The classic American band turned 50 this year, and the original boys of summer commemorated the event by releasing “That’s Why God Made the Radio,” the first album to feature new compositions by the group since 1996. This iteration of The Beach Boys has three of the remaining original members —­­ including a strong effort from Brian Wilson, the mastermind behind the ground breaking album “Pet Sounds.” Wilson helped produce the entire album and co-wrote 11 of the 12 tracks, which is good news for Beach Boys fans.

“That’s Why God Made The Radio” is a modern reprise of The Beach Boys’ sound from the ‘60s: stories of summer loving, freedom and fun told through expertly written vocal harmonies.
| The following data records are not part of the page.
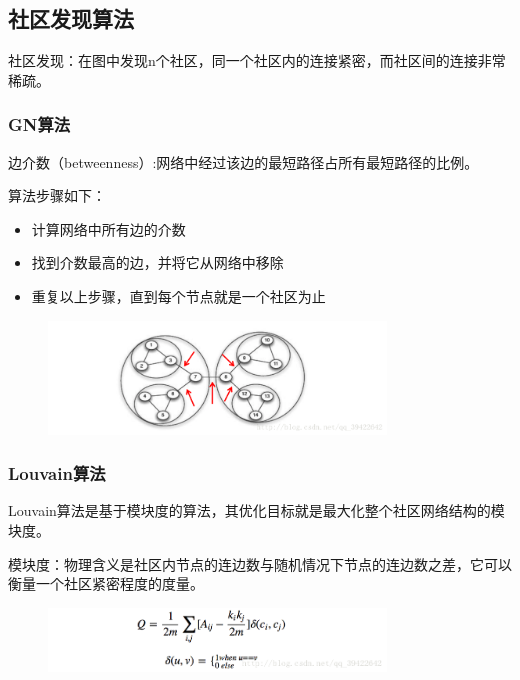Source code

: \documentclass[12pt]{report}
\begin{document}
		\subsection{社区发现算法}
			
			社区发现：在图中发现n个社区，同一个社区内的连接紧密，而社区间的连接非常稀疏。
			
			\subsubsection{GN算法}
			
				边介数（betweenness）:网络中经过该边的最短路径占所有最短路径的比例。
				
				算法步骤如下：
				\begin{itemize}
					\item 计算网络中所有边的介数
					\item 找到介数最高的边，并将它从网络中移除 
					\item 重复以上步骤，直到每个节点就是一个社区为止
				\end{itemize}
				
				\begin{figure}[htbp]
					\centering
					\includegraphics[width=0.8\textwidth]{img/GN.png}
				\end{figure}
			
			\subsubsection{Louvain算法}
			
				Louvain算法是基于模块度的算法，其优化目标就是最大化整个社区网络结构的模块度。
				
				模块度：物理含义是社区内节点的连边数与随机情况下节点的连边数之差，它可以衡量一个社区紧密程度的度量。
				
				\begin{figure}[htbp]
					\centering
					\includegraphics[width=0.8\textwidth]{img/Louvain.png}
				\end{figure}
				
\end{document}
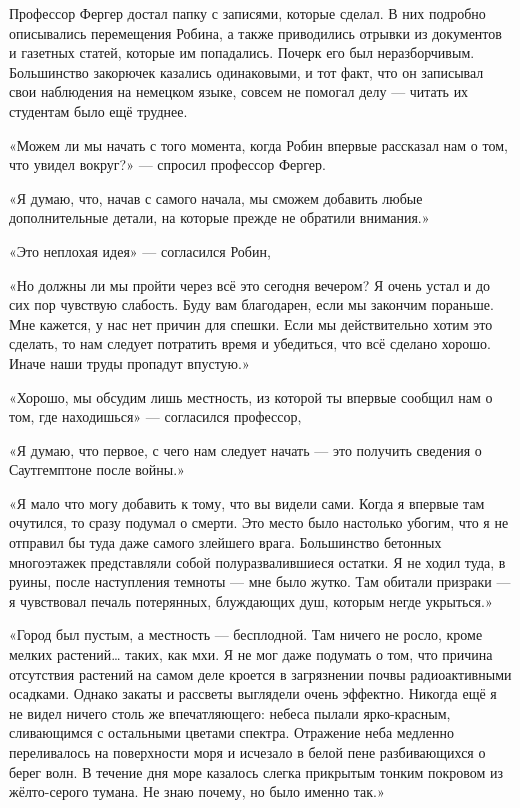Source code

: \documentclass[a5paper, 9pt,
final, openany, twoside=true]{memoir}
\begin{document}
Профессор Фергер достал папку с записями, которые сделал. В них подробно описывались перемещения Робина, а также приводились отрывки из документов и газетных статей, которые им попадались. Почерк его был неразборчивым. Большинство закорючек казались одинаковыми, и тот факт, что он записывал свои наблюдения на немецком языке, совсем не помогал делу — читать их студентам было ещё труднее.

«Можем ли мы начать с того момента, когда Робин впервые рассказал нам о том, что увидел вокруг?» — спросил профессор Фергер.

«Я думаю, что, начав с самого начала, мы сможем добавить любые дополнительные детали, на которые прежде не обратили внимания.»

«Это неплохая идея» — согласился Робин,

«Но должны ли мы пройти через всё это сегодня вечером? Я очень устал и до сих пор чувствую слабость. Буду вам благодарен, если мы закончим пораньше. Мне кажется, у нас нет причин для спешки. Если мы действительно хотим это сделать, то нам следует потратить время и убедиться, что всё сделано хорошо. Иначе наши труды пропадут впустую.»

«Хорошо, мы обсудим лишь местность, из которой ты впервые сообщил нам о том, где находишься» — согласился профессор,

«Я думаю, что первое, с чего нам следует начать — это получить сведения о Саутгемптоне после войны.»

«Я мало что могу добавить к тому, что вы видели сами. Когда я впервые там очутился, то сразу подумал о смерти. Это место было настолько убогим, что я не отправил бы туда даже самого злейшего врага. Большинство бетонных многоэтажек представляли собой полуразвалившиеся остатки. Я не ходил туда, в руины, после наступления темноты — мне было жутко. Там обитали призраки — я чувствовал печаль потерянных, блуждающих душ, которым негде укрыться.»

«Город был пустым, а местность — бесплодной. Там ничего не росло, кроме мелких растений… таких, как мхи. Я не мог даже подумать о том, что причина отсутствия растений на самом деле кроется в загрязнении почвы радиоактивными осадками. Однако закаты и рассветы выглядели очень эффектно. Никогда ещё я не видел ничего столь же впечатляющего: небеса пылали ярко-красным, сливающимся с остальными цветами спектра. Отражение неба медленно переливалось на поверхности моря и исчезало в белой пене разбивающихся о берег волн. В течение дня море казалось слегка прикрытым тонким покровом из жёлто-серого тумана. Не знаю почему, но было именно так.»
\end{document}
Although a 50 year-old act, they still sound youthful and can harmonize with the best of them; however, their voices have deteriorated a bit from age, and digital post-production is used in every song in order to insure a smooth recording. This combination of modern production and ‘60s pop can be off-putting at first, but the album has enough gems for the listener to overlook the studio magic tricks.

This album is more than just love songs; it addresses new themes that are present in the lives of the Beach Boys: time, memory and age. The first track, “Think About The Days” hints at these themes with an elegiac vocal instrumental which sounds almost like a Gregorian chant. The second song, “That’s Why God Made The Radio,” is a strong juxtaposition from the first with its upbeat backing track and malt shop atmosphere. However, the song is still nostalgic, singing of a time when everyone listened to the radio and the band was on top.
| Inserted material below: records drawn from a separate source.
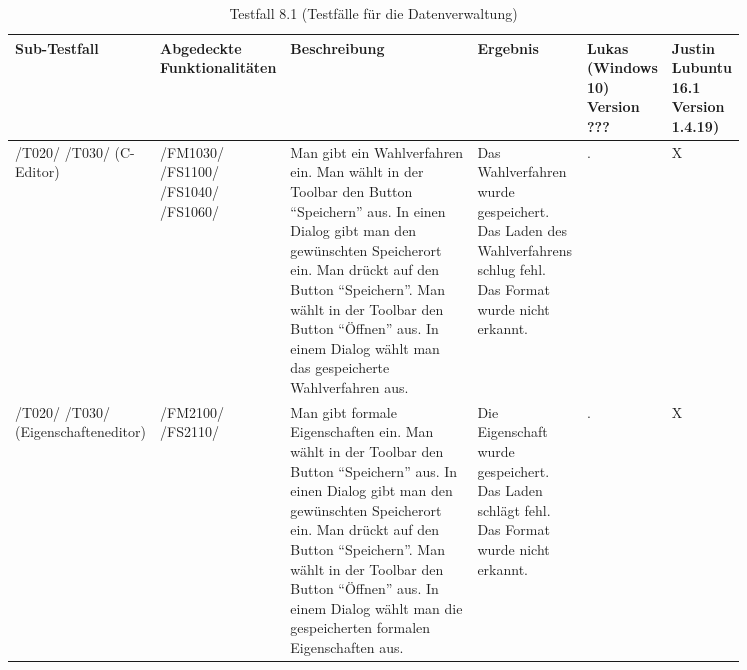 \begin{table}[]
\caption{Testfall 8.1 (Testfälle für die Datenverwaltung)}
\centering
	\begin{tabular}{| p{0.10\linewidth} | p{0.15\linewidth} | p{0.27\linewidth} |
	p{0.15\linewidth} | p{0.09\linewidth} | p{0.09\linewidth} |}
	\hline
	\textbf{Sub-Testfall} &
	\textbf{Abgedeckte Funktionalitäten} &
	\textbf{Beschreibung} &
	\textbf{Ergebnis} & \textbf{Lukas}
	(Windows 10) Version ??? &
	\textbf{Justin} Lubuntu 16.1 Version 1.4.19) 
\\
\hline
/T020/ /T030/ (C-Editor) &
/FM1030/ /FS1100/ /FS1040/ /FS1060/ &
Man gibt ein Wahlverfahren ein. Man wählt in der Toolbar den Button "`Speichern"' aus. In einen Dialog gibt man den gewünschten Speicherort ein. Man drückt auf den Button "`Speichern"'. Man wählt in der Toolbar den Button "`Öffnen"' aus. In einem Dialog wählt man das gespeicherte Wahlverfahren aus.
 &
Das Wahlverfahren wurde gespeichert. Das Laden des Wahlverfahrens schlug fehl. Das Format wurde nicht erkannt. &
\centering . & X
\\
\hline 
/T020/ /T030/ (Eigenschafteneditor) &
/FM2100/ /FS2110/ &
Man gibt formale Eigenschaften ein. Man wählt in der Toolbar den Button "`Speichern"' aus. In einen Dialog gibt man den gewünschten Speicherort ein. Man drückt auf den Button "`Speichern"'. Man wählt in der Toolbar den Button "`Öffnen"' aus. In einem Dialog wählt man die gespeicherten formalen Eigenschaften aus.
 &
Die Eigenschaft wurde gespeichert. Das Laden schlägt fehl. Das Format wurde nicht erkannt. &
\centering . & X
\\
\hline 


\end{tabular}
\end{table}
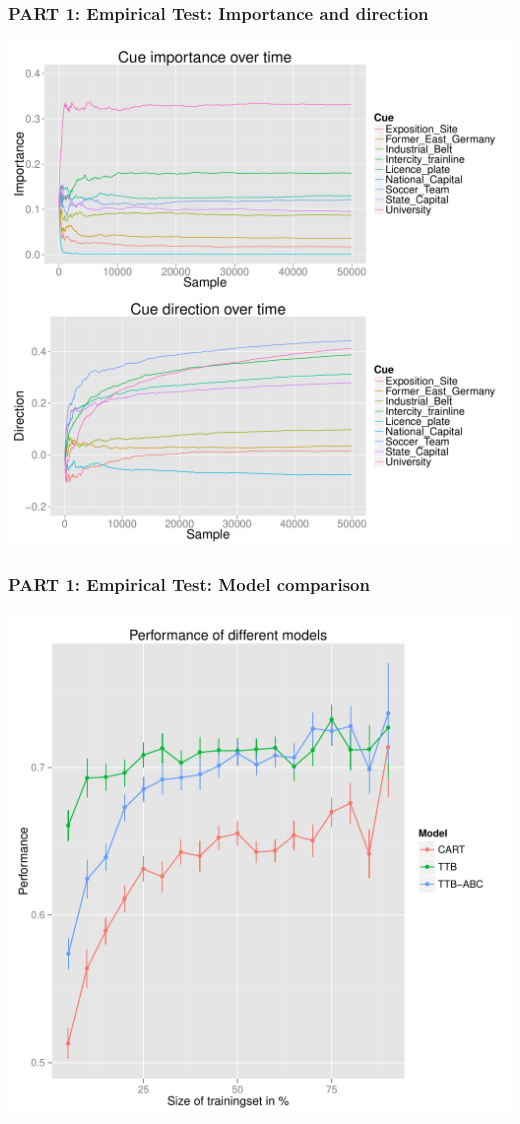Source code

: \documentclass{beamer}
\begin{document}
\begin{frame}
 \frametitle{PART 1: Empirical Test: Importance and direction}
\begin{center}
\includegraphics[scale=0.22]{ttbcity.pdf}
\end{center}
\end{frame}

\begin{frame}
 \frametitle{PART 1: Empirical Test: Model comparison}
\vspace{-0.2cm}
\begin{center}
\includegraphics[scale=0.37]{perfcitysize.pdf}
\end{center}
\end{frame}
\end{document}
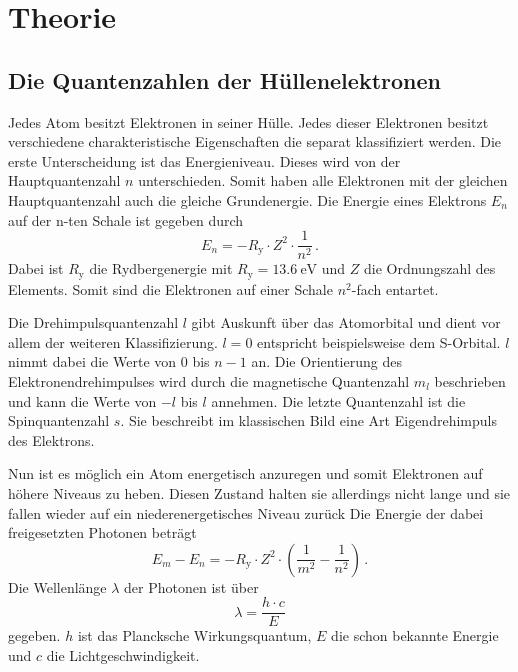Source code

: \section{Theorie}
\label{sec:Theorie}

\subsection{Die Quantenzahlen der Hüllenelektronen}
\label{ssec:theo1}

Jedes Atom besitzt Elektronen in seiner Hülle. Jedes dieser Elektronen besitzt verschiedene charakteristische Eigenschaften die separat klassifiziert werden. 
Die erste Unterscheidung ist das Energieniveau. Dieses wird von der Hauptquantenzahl $n$ unterschieden.
Somit haben alle Elektronen mit der gleichen Hauptquantenzahl auch die gleiche Grundenergie.
Die Energie eines Elektrons $E_n$ auf der n-ten Schale ist gegeben durch
\begin{equation}
    E_n = - R_\text{y} \cdot Z^2 \cdot \frac{1}{n^2} \, .
    \label{eq:n}
\end{equation}
Dabei ist $R_\text{y}$ die Rydbergenergie mit $ R_\text{y} = \SI{13.6}{\electronvolt}$ und $Z$ die Ordnungszahl des Elements.
Somit sind die Elektronen auf einer Schale $n^2$-fach entartet.

Die Drehimpulsquantenzahl $l$ gibt Auskunft über das Atomorbital und dient vor allem der weiteren Klassifizierung.
$l = 0$ entspricht beispielsweise dem S-Orbital.
$l$ nimmt dabei die Werte von $0$ bis $ n - 1 $ an. 
Die Orientierung des Elektronendrehimpulses wird durch die magnetische Quantenzahl $m_l$ beschrieben und kann die Werte von $- l $ bis $ l $ annehmen.
Die letzte Quantenzahl ist die Spinquantenzahl $s$. 
Sie beschreibt im klassischen Bild eine Art Eigendrehimpuls des Elektrons.

Nun ist es möglich ein Atom energetisch anzuregen und somit Elektronen auf höhere Niveaus zu heben.
Diesen Zustand halten sie allerdings nicht lange und sie fallen wieder auf ein niederenergetisches Niveau zurück
Die Energie der dabei freigesetzten Photonen beträgt 
\begin{equation}
    E_m - E_n = - R_\text{y} \cdot Z^2 \cdot \left( \frac{1}{m^2} - \frac{1}{n^2} \right) \, .
    \label{eq:energiediff}
\end{equation}
Die Wellenlänge $\lambda$ der Photonen ist über
\begin{equation}
     \lambda = \frac{h \cdot c}{E}
    \label{eq:wellenl}
\end{equation}
gegeben. $h$ ist das Plancksche Wirkungsquantum, $E$ die schon bekannte Energie und $c$ die Lichtgeschwindigkeit.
To keep up with today’s music industry, The Beach Boys experiment with new genres and backing instruments with both success and failure. Carefree Jason Mraz-like ukulele pleasantly compliments their beach sound on “Isn’t it Time”, a song which features the most memorable chorus of the album. “Spring Vacation” has a John Mayer style with silky guitar solos and jazz organ that falls short of its desired effect. Unlike most of the borderline banal lyrics on the album, Wilson crafts a thought-provoking jab at the ever prevalent reality TV world with “The Private Life of Bill And Sue.” Here, the group at least manages to successfully update their subject matter.

Despite their best efforts, the album is at its worst when the group tries to overly modernize their sound. “Day Break Over the Ocean” and “Beaches in Mind” are two songs in which the digital age and old-time ‘60s harmonies simply clash; auto-tuned harmonies, digital percussion, and even talk boxes make these tracks alien to any generation.

The strongest part of the album, the part which provides depth, is the suite at the end the release. Here Wilson beautifully elaborates on the somber themes alluded to at the start of the album. These ballads expound upon the bitter sweet nature of growing old. Wilson admits this in “Summer’s Gone,” “Summer’s Gone/ I’m gonna sit and watch the waves/ We laugh, we cry/ We live and die/ And dream about our yesterday.” This album may not be up to par with The Beach Boys of yesteryear, but it’s a strong coda for one of America’s greatest bands.